‘Homophobic’ Bill Attracts Protests
Published: November 16, 2011 (Issue # 1683)
SERGEY CHERNOV / SPT
An LGBT activist protesting the draft law on Malaya Sadovaya Ulitsa on Tuesday.
LGBT activists and human rights organizations are protesting in St. Petersburg with petitions against what they say is a homophobic draft law proposed by Vladimir Putin’s United Russia party in an attempt to gather more votes from conservatives ahead of the Dec. 4 State Duma elections.
On Friday, the Legislative Assembly’s legislation committee introduced a draft amendment to the local law “On Administrative Offences in St. Petersburg” that would outlaw “public actions directed at promoting sodomy, lesbianism, bisexuality and transgenderism to minors” if approved by the Legislative Assembly.
According to the draft law, violators will be fined. The fines would be from 1,000 to 3,000 rubles (about $33 to $100) for individuals, 3,000 to 5,000 rubles ($100 to $160) for officials and 10,000 to 50,000 ($325 to $3,630) rubles for legal entities.
“The objective of this draft law is to protect morals as the foundation of a healthy society,” said Vitaly Milonov, chair of the legislative committee and a United Russia deputy, on the Legislative Assembly’s web site.
According to Milonov, the draft law is designed to assist parents and schools in opposing the “powerful showbiz industry that promotes immorality and permissiveness.”
Speaking Tuesday, Igor Kochetkov, director of the LGBT rights group Vykhod (Coming Out), drew attention to mistakes in the draft law, which misspells some key terms in Russian in its title.
“The total illiteracy of the definitions is striking, you can’t find such words in a dictionary, which shows that the authors were very much in a hurry,” he said.
“They didn’t even bother to show it to people who know Russian.”
Kochetkov said that the draft law “was introduced unexpectedly on Nov. 11, and they want its first hearing to be pretty soon — as early as on Nov. 16.”
“This indicates that they want it to pass before the elections — that it is a move in their election campaign, definitely. I think that if they fail to get it passed before the elections, it will not be of interest to them once the elections are over.”
On Tuesday, LGBT activists held a series of one-man demos, which do not require preliminary authorization under Russian law, in central St. Petersburg. Activists set up a scarecrow with a poster reading “Don’t let democracy slip away” and stood next to it, one by one, distributing leaflets.

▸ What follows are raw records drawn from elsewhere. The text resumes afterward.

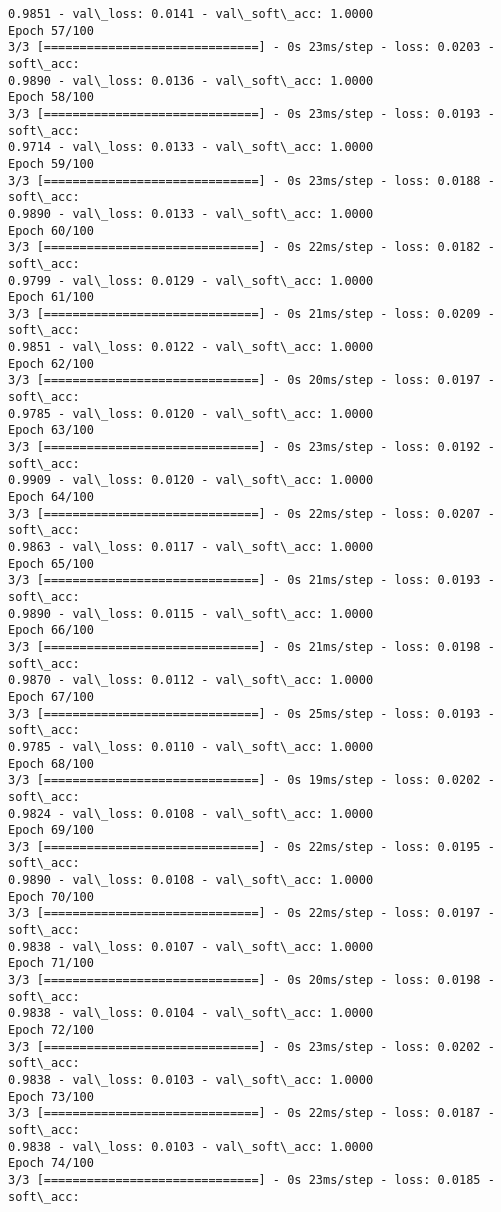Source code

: \documentclass[11pt]{article}
\begin{document}
\begin{Verbatim}[commandchars=\\\{\}]
0.9851 - val\_loss: 0.0141 - val\_soft\_acc: 1.0000
Epoch 57/100
3/3 [==============================] - 0s 23ms/step - loss: 0.0203 - soft\_acc:
0.9890 - val\_loss: 0.0136 - val\_soft\_acc: 1.0000
Epoch 58/100
3/3 [==============================] - 0s 23ms/step - loss: 0.0193 - soft\_acc:
0.9714 - val\_loss: 0.0133 - val\_soft\_acc: 1.0000
Epoch 59/100
3/3 [==============================] - 0s 23ms/step - loss: 0.0188 - soft\_acc:
0.9890 - val\_loss: 0.0133 - val\_soft\_acc: 1.0000
Epoch 60/100
3/3 [==============================] - 0s 22ms/step - loss: 0.0182 - soft\_acc:
0.9799 - val\_loss: 0.0129 - val\_soft\_acc: 1.0000
Epoch 61/100
3/3 [==============================] - 0s 21ms/step - loss: 0.0209 - soft\_acc:
0.9851 - val\_loss: 0.0122 - val\_soft\_acc: 1.0000
Epoch 62/100
3/3 [==============================] - 0s 20ms/step - loss: 0.0197 - soft\_acc:
0.9785 - val\_loss: 0.0120 - val\_soft\_acc: 1.0000
Epoch 63/100
3/3 [==============================] - 0s 23ms/step - loss: 0.0192 - soft\_acc:
0.9909 - val\_loss: 0.0120 - val\_soft\_acc: 1.0000
Epoch 64/100
3/3 [==============================] - 0s 22ms/step - loss: 0.0207 - soft\_acc:
0.9863 - val\_loss: 0.0117 - val\_soft\_acc: 1.0000
Epoch 65/100
3/3 [==============================] - 0s 21ms/step - loss: 0.0193 - soft\_acc:
0.9890 - val\_loss: 0.0115 - val\_soft\_acc: 1.0000
Epoch 66/100
3/3 [==============================] - 0s 21ms/step - loss: 0.0198 - soft\_acc:
0.9870 - val\_loss: 0.0112 - val\_soft\_acc: 1.0000
Epoch 67/100
3/3 [==============================] - 0s 25ms/step - loss: 0.0193 - soft\_acc:
0.9785 - val\_loss: 0.0110 - val\_soft\_acc: 1.0000
Epoch 68/100
3/3 [==============================] - 0s 19ms/step - loss: 0.0202 - soft\_acc:
0.9824 - val\_loss: 0.0108 - val\_soft\_acc: 1.0000
Epoch 69/100
3/3 [==============================] - 0s 22ms/step - loss: 0.0195 - soft\_acc:
0.9890 - val\_loss: 0.0108 - val\_soft\_acc: 1.0000
Epoch 70/100
3/3 [==============================] - 0s 22ms/step - loss: 0.0197 - soft\_acc:
0.9838 - val\_loss: 0.0107 - val\_soft\_acc: 1.0000
Epoch 71/100
3/3 [==============================] - 0s 20ms/step - loss: 0.0198 - soft\_acc:
0.9838 - val\_loss: 0.0104 - val\_soft\_acc: 1.0000
Epoch 72/100
3/3 [==============================] - 0s 23ms/step - loss: 0.0202 - soft\_acc:
0.9838 - val\_loss: 0.0103 - val\_soft\_acc: 1.0000
Epoch 73/100
3/3 [==============================] - 0s 22ms/step - loss: 0.0187 - soft\_acc:
0.9838 - val\_loss: 0.0103 - val\_soft\_acc: 1.0000
Epoch 74/100
3/3 [==============================] - 0s 23ms/step - loss: 0.0185 - soft\_acc:

\end{Verbatim}
\end{document}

Their posters read “I’m not a scarecrow! Don’t scare kids with me,” “Those under 18 aren’t allowed to look at me” and “Don’t take kids to the ballet — men wear pantyhose there.”
According to Coming Out, more than 1,000 residents have signed the petition against the draft law in person during the past three days, while more than 6,500 have signed it on the Internet.
In a statement, Coming Out said that if passed, the law would put restrictions on the activities of LGBT rights organizations.
“Consequently, any information campaigns directed at lowering xenophobia and preventing hate crimes based on homophobia would become impossible.”
Although Russia decriminalized homosexuality in 1993, Ryazan and Arkhangelsk outlawed “promoting homosexuality” in the 2000s by passing laws similar to the United Russia bill in St. Petersburg.
Kochetkov described the laws as “unconstitutional,” saying they “limit rights and freedoms, while the constitution states clearly that rights and freedoms can be limited only by a federal law, rather than by regional ones.”
“If such a law is passed in St. Petersburg, we will go to the city court and will take it to the Supreme Court no matter what.”
The Memorial Anti-Discrimination Center asked the Legislative Assembly to reject the bill as “contradicting Russian and international legal norms” in a letter Tuesday.
“The passing [of the law] would lead to mass violations of human rights on the territory of St. Petersburg,” it said.
Coming Out’s activists said they would continue to protest and picket the Legislative Assembly on Wednesday, when the draft law is due to be heard.